Lower-capacity reference: 3.2 TB Higher-capacity reference: 7.68 TB In this family, the 6.4 TB model sits at a practical sweet spot. Compared with the 3.2 TB option, it gives meaningfully more headroom for growth, reducing early capacity pressure and lowering the chance of frequent storage rebalancing. Compared with the 7.68 TB version, it usually delivers a better cost-to-usable-capacity balance while keeping enterprise-grade sequential read/write performance and random IOPS broadly similar. This makes 6.4 TB especially well suited for mid-scale virtualization clusters, such as hosting around 60 to 80 mixed-application virtual machines per node.
Q: Is SSDPE2KE064T8T suitable for a write-heavy database server?
A: Yes. With 3 DWPD, 35,250 TBW, 64-layer 3D TLC NAND, and 10 µs typical latency, SSDPE2KE064T8T is well suited for write-intensive database and enterprise transactional workloads.

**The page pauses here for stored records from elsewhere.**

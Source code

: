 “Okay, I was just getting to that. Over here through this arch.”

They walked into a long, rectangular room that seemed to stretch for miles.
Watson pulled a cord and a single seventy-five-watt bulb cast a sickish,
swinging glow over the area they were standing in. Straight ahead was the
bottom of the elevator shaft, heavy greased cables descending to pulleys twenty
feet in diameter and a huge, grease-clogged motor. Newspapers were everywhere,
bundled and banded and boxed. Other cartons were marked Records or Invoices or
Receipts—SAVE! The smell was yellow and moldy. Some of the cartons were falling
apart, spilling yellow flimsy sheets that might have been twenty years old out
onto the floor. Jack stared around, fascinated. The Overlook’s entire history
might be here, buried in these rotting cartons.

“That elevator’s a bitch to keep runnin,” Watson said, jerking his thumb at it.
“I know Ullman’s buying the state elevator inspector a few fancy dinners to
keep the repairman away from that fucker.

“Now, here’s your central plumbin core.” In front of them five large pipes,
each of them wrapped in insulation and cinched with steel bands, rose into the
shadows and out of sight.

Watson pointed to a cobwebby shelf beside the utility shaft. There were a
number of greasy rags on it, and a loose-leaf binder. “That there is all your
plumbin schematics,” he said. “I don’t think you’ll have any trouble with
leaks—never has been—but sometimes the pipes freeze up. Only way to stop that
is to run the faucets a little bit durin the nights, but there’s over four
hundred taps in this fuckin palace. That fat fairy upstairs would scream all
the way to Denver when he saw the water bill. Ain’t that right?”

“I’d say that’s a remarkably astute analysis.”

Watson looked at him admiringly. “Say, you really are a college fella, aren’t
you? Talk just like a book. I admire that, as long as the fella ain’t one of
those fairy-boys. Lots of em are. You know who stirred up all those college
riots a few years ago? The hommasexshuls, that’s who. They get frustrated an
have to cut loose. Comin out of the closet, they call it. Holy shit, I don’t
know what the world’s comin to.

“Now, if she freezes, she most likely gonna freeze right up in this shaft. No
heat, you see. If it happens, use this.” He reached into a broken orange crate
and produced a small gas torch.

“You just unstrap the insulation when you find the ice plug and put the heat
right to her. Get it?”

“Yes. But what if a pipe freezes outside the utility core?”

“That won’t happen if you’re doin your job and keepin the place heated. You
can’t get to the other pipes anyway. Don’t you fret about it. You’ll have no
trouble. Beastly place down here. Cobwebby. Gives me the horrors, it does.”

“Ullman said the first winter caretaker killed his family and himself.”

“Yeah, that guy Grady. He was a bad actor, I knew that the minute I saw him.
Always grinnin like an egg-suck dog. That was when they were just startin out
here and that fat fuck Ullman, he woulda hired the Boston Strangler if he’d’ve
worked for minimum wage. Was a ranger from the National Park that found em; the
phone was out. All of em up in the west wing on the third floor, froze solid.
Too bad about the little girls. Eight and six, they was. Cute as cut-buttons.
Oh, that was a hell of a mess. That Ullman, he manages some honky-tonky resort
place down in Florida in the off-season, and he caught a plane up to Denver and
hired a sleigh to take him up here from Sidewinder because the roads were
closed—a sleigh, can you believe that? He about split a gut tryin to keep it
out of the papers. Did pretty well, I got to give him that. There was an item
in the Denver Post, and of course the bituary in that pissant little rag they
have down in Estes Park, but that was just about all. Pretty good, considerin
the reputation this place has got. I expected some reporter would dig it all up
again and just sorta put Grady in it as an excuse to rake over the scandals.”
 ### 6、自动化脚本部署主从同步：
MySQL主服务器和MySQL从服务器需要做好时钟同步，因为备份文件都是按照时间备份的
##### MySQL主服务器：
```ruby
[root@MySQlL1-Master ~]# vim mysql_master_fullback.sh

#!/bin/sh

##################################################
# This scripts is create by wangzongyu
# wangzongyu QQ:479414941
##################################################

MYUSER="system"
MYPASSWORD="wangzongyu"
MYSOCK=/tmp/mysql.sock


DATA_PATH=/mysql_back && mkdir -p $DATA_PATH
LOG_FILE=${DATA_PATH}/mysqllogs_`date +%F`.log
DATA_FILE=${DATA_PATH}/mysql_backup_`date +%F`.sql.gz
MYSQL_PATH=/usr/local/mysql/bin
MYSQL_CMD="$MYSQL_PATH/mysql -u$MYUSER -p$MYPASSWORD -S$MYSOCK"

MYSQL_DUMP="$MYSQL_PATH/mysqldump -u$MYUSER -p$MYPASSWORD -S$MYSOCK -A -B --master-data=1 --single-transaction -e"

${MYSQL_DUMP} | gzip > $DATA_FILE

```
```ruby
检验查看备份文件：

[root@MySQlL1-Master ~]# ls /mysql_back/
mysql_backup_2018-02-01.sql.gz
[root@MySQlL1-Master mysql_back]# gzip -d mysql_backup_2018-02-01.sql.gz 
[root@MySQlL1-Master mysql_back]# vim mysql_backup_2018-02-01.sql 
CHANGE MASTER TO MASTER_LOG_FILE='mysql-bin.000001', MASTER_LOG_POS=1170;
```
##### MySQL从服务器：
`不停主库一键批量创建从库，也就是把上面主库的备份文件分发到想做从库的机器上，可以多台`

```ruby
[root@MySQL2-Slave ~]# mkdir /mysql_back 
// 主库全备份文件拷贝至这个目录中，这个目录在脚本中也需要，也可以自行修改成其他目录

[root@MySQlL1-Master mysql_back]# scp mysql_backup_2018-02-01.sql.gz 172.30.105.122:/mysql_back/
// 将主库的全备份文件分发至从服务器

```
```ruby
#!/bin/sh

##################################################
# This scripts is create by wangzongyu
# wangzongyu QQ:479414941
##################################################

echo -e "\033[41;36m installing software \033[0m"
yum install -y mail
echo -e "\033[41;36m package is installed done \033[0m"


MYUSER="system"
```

Q: How many full drive writes per day can it actually endure over its warranty period?
A: This model is rated for 3 drive writes per day. For a 6.4 TB SSD, that equals about 19.2 TB of writes daily within its specified endurance limits.
Q: Does it include power loss protection (PLP) and why is that critical?
A: Yes, it includes power loss protection. PLP helps preserve in-flight data and metadata during unexpected outages, reducing corruption risk and improving reliability in enterprise storage environments.
Q: What RAID level is recommended for this SSD?
A: RAID selection depends on workload and availability goals. RAID 10 is commonly recommended for high-performance databases, while RAID 5 or RAID 6 may suit capacity-focused enterprise deployments.